炊事場で、ヤカンをコンロにかけながら、ちょっとワクワクしてきた。去年から心霊スポットやいわくつきの怪異を求めて散々うろうろしてきた僕だが、この興信所にいると向こうから怪現象がやってくるのだ。オバケ専門の調査員である加奈子さんの助手として、それに関わるだけでなく、バイト代までもらえてしまう。最高のバイト先だった。

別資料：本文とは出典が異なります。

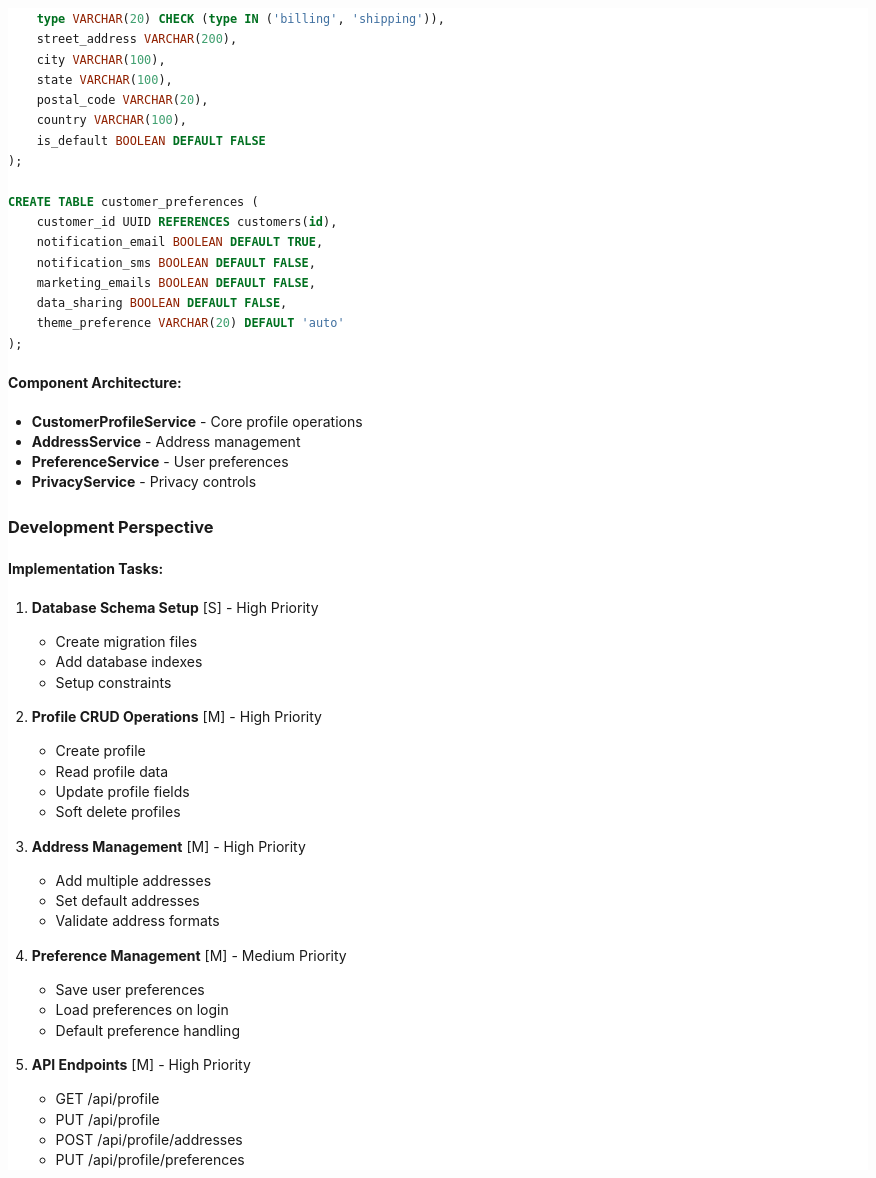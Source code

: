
 ```sql
    type VARCHAR(20) CHECK (type IN ('billing', 'shipping')),
    street_address VARCHAR(200),
    city VARCHAR(100),
    state VARCHAR(100),
    postal_code VARCHAR(20),
    country VARCHAR(100),
    is_default BOOLEAN DEFAULT FALSE
);

CREATE TABLE customer_preferences (
    customer_id UUID REFERENCES customers(id),
    notification_email BOOLEAN DEFAULT TRUE,
    notification_sms BOOLEAN DEFAULT FALSE,
    marketing_emails BOOLEAN DEFAULT FALSE,
    data_sharing BOOLEAN DEFAULT FALSE,
    theme_preference VARCHAR(20) DEFAULT 'auto'
);
```

#### Component Architecture:
- **CustomerProfileService** - Core profile operations
- **AddressService** - Address management
- **PreferenceService** - User preferences
- **PrivacyService** - Privacy controls

### Development Perspective

#### Implementation Tasks:
1. **Database Schema Setup** [S] - High Priority
   - Create migration files
   - Add database indexes
   - Setup constraints

2. **Profile CRUD Operations** [M] - High Priority  
   - Create profile
   - Read profile data
   - Update profile fields
   - Soft delete profiles

3. **Address Management** [M] - High Priority
   - Add multiple addresses
   - Set default addresses
   - Validate address formats

4. **Preference Management** [M] - Medium Priority
   - Save user preferences  
   - Load preferences on login
   - Default preference handling

5. **API Endpoints** [M] - High Priority
   - GET /api/profile
   - PUT /api/profile  
   - POST /api/profile/addresses
   - PUT /api/profile/preferences
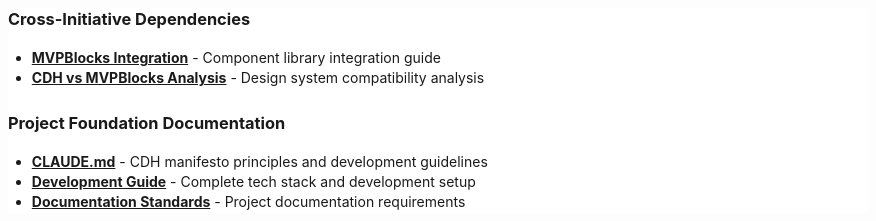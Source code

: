 ### Cross-Initiative Dependencies
- **[MVPBlocks Integration](../../public-pages/02-implementation/I001-DRAFT-mvpblocks-installation-guide.md)** - Component library integration guide
- **[CDH vs MVPBlocks Analysis](../../public-pages/00-planning/P001-cdh-vs-mvpblocks-analysis.md)** - Design system compatibility analysis

### Project Foundation Documentation
- **[CLAUDE.md](../../../../CLAUDE.md)** - CDH manifesto principles and development guidelines
- **[Development Guide](../../README.md)** - Complete tech stack and development setup
- **[Documentation Standards](../../documentation-standards/DOCUMENTATION_STANDARDS.md)** - Project documentation requirements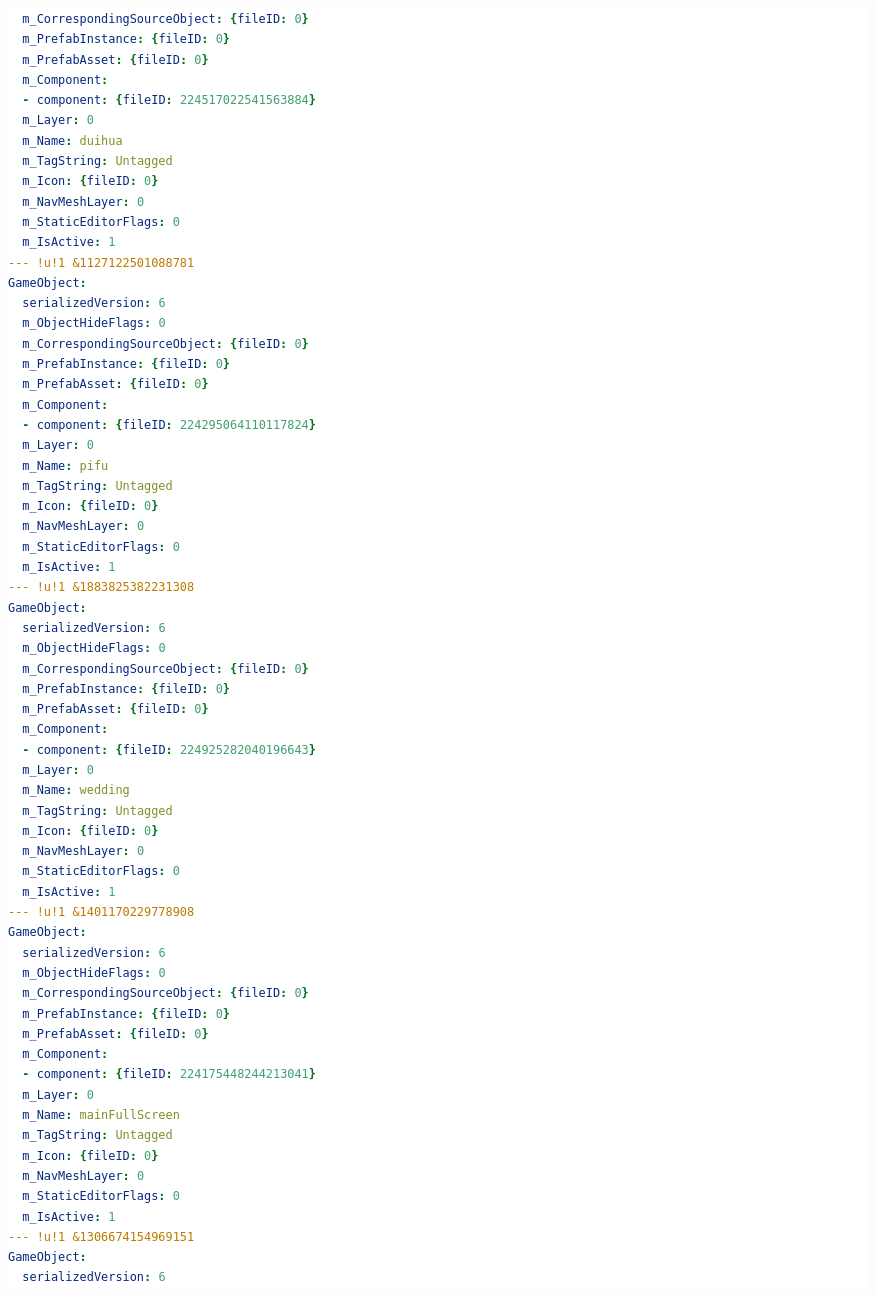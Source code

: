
 ```yaml startLineNumber title="jinluhao.prefab"
  m_CorrespondingSourceObject: {fileID: 0}
  m_PrefabInstance: {fileID: 0}
  m_PrefabAsset: {fileID: 0}
  m_Component:
  - component: {fileID: 224517022541563884}
  m_Layer: 0
  m_Name: duihua
  m_TagString: Untagged
  m_Icon: {fileID: 0}
  m_NavMeshLayer: 0
  m_StaticEditorFlags: 0
  m_IsActive: 1
--- !u!1 &1127122501088781
GameObject:
  serializedVersion: 6
  m_ObjectHideFlags: 0
  m_CorrespondingSourceObject: {fileID: 0}
  m_PrefabInstance: {fileID: 0}
  m_PrefabAsset: {fileID: 0}
  m_Component:
  - component: {fileID: 224295064110117824}
  m_Layer: 0
  m_Name: pifu
  m_TagString: Untagged
  m_Icon: {fileID: 0}
  m_NavMeshLayer: 0
  m_StaticEditorFlags: 0
  m_IsActive: 1
--- !u!1 &1883825382231308
GameObject:
  serializedVersion: 6
  m_ObjectHideFlags: 0
  m_CorrespondingSourceObject: {fileID: 0}
  m_PrefabInstance: {fileID: 0}
  m_PrefabAsset: {fileID: 0}
  m_Component:
  - component: {fileID: 224925282040196643}
  m_Layer: 0
  m_Name: wedding
  m_TagString: Untagged
  m_Icon: {fileID: 0}
  m_NavMeshLayer: 0
  m_StaticEditorFlags: 0
  m_IsActive: 1
--- !u!1 &1401170229778908
GameObject:
  serializedVersion: 6
  m_ObjectHideFlags: 0
  m_CorrespondingSourceObject: {fileID: 0}
  m_PrefabInstance: {fileID: 0}
  m_PrefabAsset: {fileID: 0}
  m_Component:
  - component: {fileID: 224175448244213041}
  m_Layer: 0
  m_Name: mainFullScreen
  m_TagString: Untagged
  m_Icon: {fileID: 0}
  m_NavMeshLayer: 0
  m_StaticEditorFlags: 0
  m_IsActive: 1
--- !u!1 &1306674154969151
GameObject:
  serializedVersion: 6
```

やがてカンカン、という控えめな足音がして、小川所長がドアから入ってきた。今日も色の薄いグレーのスーツを着ている。人と会ったからか、ネクタイは曲がっていなかった。
「どうぞ。お入り下さい」
所長のうしろから、スラリと背の高い女性が現われた。肩ほどの長さの髪の毛を茶色に染めていて、カジュアルな白いブラウスに、下はデニムのワイドパンツという格好。緊張しているのか、どこか表情は暗い。大学生くらいだろうか。
「失礼します」
 女性には応接用のソファに座ってもらって、その向かいに所長と加奈子さんが腰を下ろした。
「紅茶とコーヒー、どちらがよろしいですか」
 僕がそう訊くと、「あ、じゃあ紅茶を」と言う。やっぱり声がどこかうわずっている。
「羽根川(はねかわ)里美(さとみ)です」
「こちらが担当する調査員の」と所長に振られ、師匠が、「中岡です」と言って、名刺を差し出した。名前と、小川調査事務所の住所・連絡先が書かれただけのシンプルなやつだ。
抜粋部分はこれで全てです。